[Source texts of formatted documents]
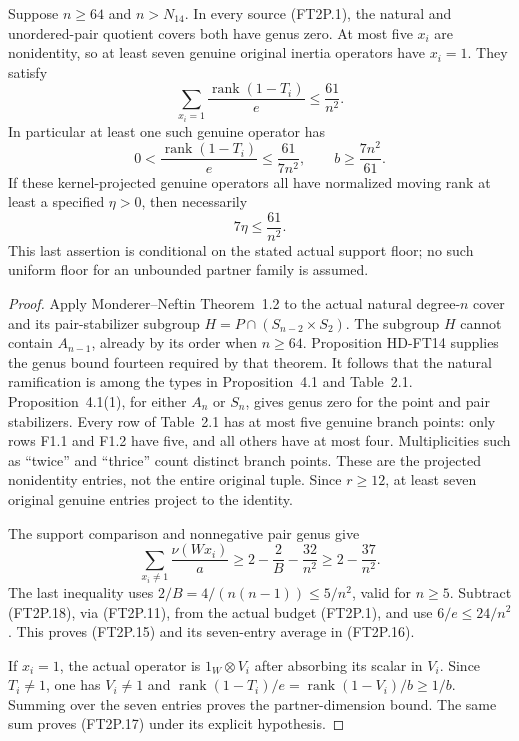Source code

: \begin{theorem}[HD-FT15]
Suppose \(n\ge64\) and \(n>N_{14}\).  In every source (FT2P.1),
the natural and unordered-pair quotient covers both have genus zero.
At most five \(x_i\) are nonidentity, so at least seven genuine
original inertia operators have \(x_i=1\).  They satisfy
\[
 \sum_{x_i=1}\frac{\operatorname{rank}(1-T_i)}e
       \le\frac{61}{n^2}.
 \tag{FT2P.15}
\]
In particular at least one such genuine operator has
\[
 0<\frac{\operatorname{rank}(1-T_i)}e\le\frac{61}{7n^2},
 \qquad b\ge\frac{7n^2}{61}.
 \tag{FT2P.16}
\]
If these kernel-projected genuine operators all have normalized moving
rank at least a specified \(\eta>0\), then necessarily
\[
                      7\eta\le\frac{61}{n^2}.
 \tag{FT2P.17}
\]
This last assertion is conditional on the stated actual support floor;
no such uniform floor for an unbounded partner family is assumed.
\end{theorem}

\begin{proof}
Apply Monderer--Neftin Theorem~1.2 to the actual natural degree-\(n\)
cover and its pair-stabilizer subgroup \(H=P\cap(S_{n-2}\times S_2)\).
The subgroup \(H\) cannot contain \(A_{n-1}\), already by its order
when \(n\ge64\).  Proposition HD-FT14 supplies the genus bound
fourteen required by that theorem.  It follows that the natural
ramification is among the types in Proposition~4.1 and Table~2.1.
Proposition~4.1(1), for either \(A_n\) or \(S_n\), gives genus zero
for the point and pair stabilizers.  Every row of Table~2.1 has at
most five genuine branch points: only rows F1.1 and F1.2 have five,
and all others have at most four.  Multiplicities such as ``twice''
and ``thrice'' count distinct branch points.  These are the projected
nonidentity entries, not the entire original tuple.  Since \(r\ge12\),
at least seven original genuine entries project to the identity.

The support comparison and nonnegative pair genus give
\[
 \sum_{x_i\ne1}\frac{\nu(Wx_i)}a
 \ge2-\frac2B-\frac{32}{n^2}
 \ge2-\frac{37}{n^2}.
 \tag{FT2P.18}
\]
The last inequality uses \(2/B=4/(n(n-1))\le5/n^2\), valid for
\(n\ge5\).  Subtract (FT2P.18), via (FT2P.11), from the actual
budget (FT2P.1), and use \(6/e\le24/n^2\).  This proves
(FT2P.15) and its seven-entry average in (FT2P.16).

If \(x_i=1\), the actual operator is \(1_W\otimes V_i\) after
absorbing its scalar in \(V_i\).  Since \(T_i\ne1\), one has
\(V_i\ne1\) and
\(\operatorname{rank}(1-T_i)/e
=\operatorname{rank}(1-V_i)/b\ge1/b\).
Summing over the seven entries proves the partner-dimension bound.
The same sum proves (FT2P.17) under its explicit hypothesis.
\end{proof}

[TASK TO CARRY OUT] This task asks for the data above repeated exactly, without a single picture.

[TASK RESPONSE]
Source code

: \begin{theorem}[HD-FT15]
Suppose \(n\ge64\) and \(n>N_{14}\).  In every source (FT2P.1),
the natural and unordered-pair quotient covers both have genus zero.
At most five \(x_i\) are nonidentity, so at least seven genuine
original inertia operators have \(x_i=1\).  They satisfy
\[
 \sum_{x_i=1}\frac{\operatorname{rank}(1-T_i)}e
       \le\frac{61}{n^2}.
 \tag{FT2P.15}
\]
In particular at least one such genuine operator has
\[
 0<\frac{\operatorname{rank}(1-T_i)}e\le\frac{61}{7n^2},
 \qquad b\ge\frac{7n^2}{61}.
 \tag{FT2P.16}
\]
If these kernel-projected genuine operators all have normalized moving
rank at least a specified \(\eta>0\), then necessarily
\[
                      7\eta\le\frac{61}{n^2}.
 \tag{FT2P.17}
\]
This last assertion is conditional on the stated actual support floor;
no such uniform floor for an unbounded partner family is assumed.
\end{theorem}

\begin{proof}
Apply Monderer--Neftin Theorem~1.2 to the actual natural degree-\(n\)
cover and its pair-stabilizer subgroup \(H=P\cap(S_{n-2}\times S_2)\).
The subgroup \(H\) cannot contain \(A_{n-1}\), already by its order
when \(n\ge64\).  Proposition HD-FT14 supplies the genus bound
fourteen required by that theorem.  It follows that the natural
ramification is among the types in Proposition~4.1 and Table~2.1.
Proposition~4.1(1), for either \(A_n\) or \(S_n\), gives genus zero
for the point and pair stabilizers.  Every row of Table~2.1 has at
most five genuine branch points: only rows F1.1 and F1.2 have five,
and all others have at most four.  Multiplicities such as ``twice''
and ``thrice'' count distinct branch points.  These are the projected
nonidentity entries, not the entire original tuple.  Since \(r\ge12\),
at least seven original genuine entries project to the identity.

The support comparison and nonnegative pair genus give
\[
 \sum_{x_i\ne1}\frac{\nu(Wx_i)}a
 \ge2-\frac2B-\frac{32}{n^2}
 \ge2-\frac{37}{n^2}.
 \tag{FT2P.18}
\]
The last inequality uses \(2/B=4/(n(n-1))\le5/n^2\), valid for
\(n\ge5\).  Subtract (FT2P.18), via (FT2P.11), from the actual
budget (FT2P.1), and use \(6/e\le24/n^2\).  This proves
(FT2P.15) and its seven-entry average in (FT2P.16).

If \(x_i=1\), the actual operator is \(1_W\otimes V_i\) after
absorbing its scalar in \(V_i\).  Since \(T_i\ne1\), one has
\(V_i\ne1\) and
\(\operatorname{rank}(1-T_i)/e
=\operatorname{rank}(1-V_i)/b\ge1/b\).
Summing over the seven entries proves the partner-dimension bound.
The same sum proves (FT2P.17) under its explicit hypothesis.
\end{proof}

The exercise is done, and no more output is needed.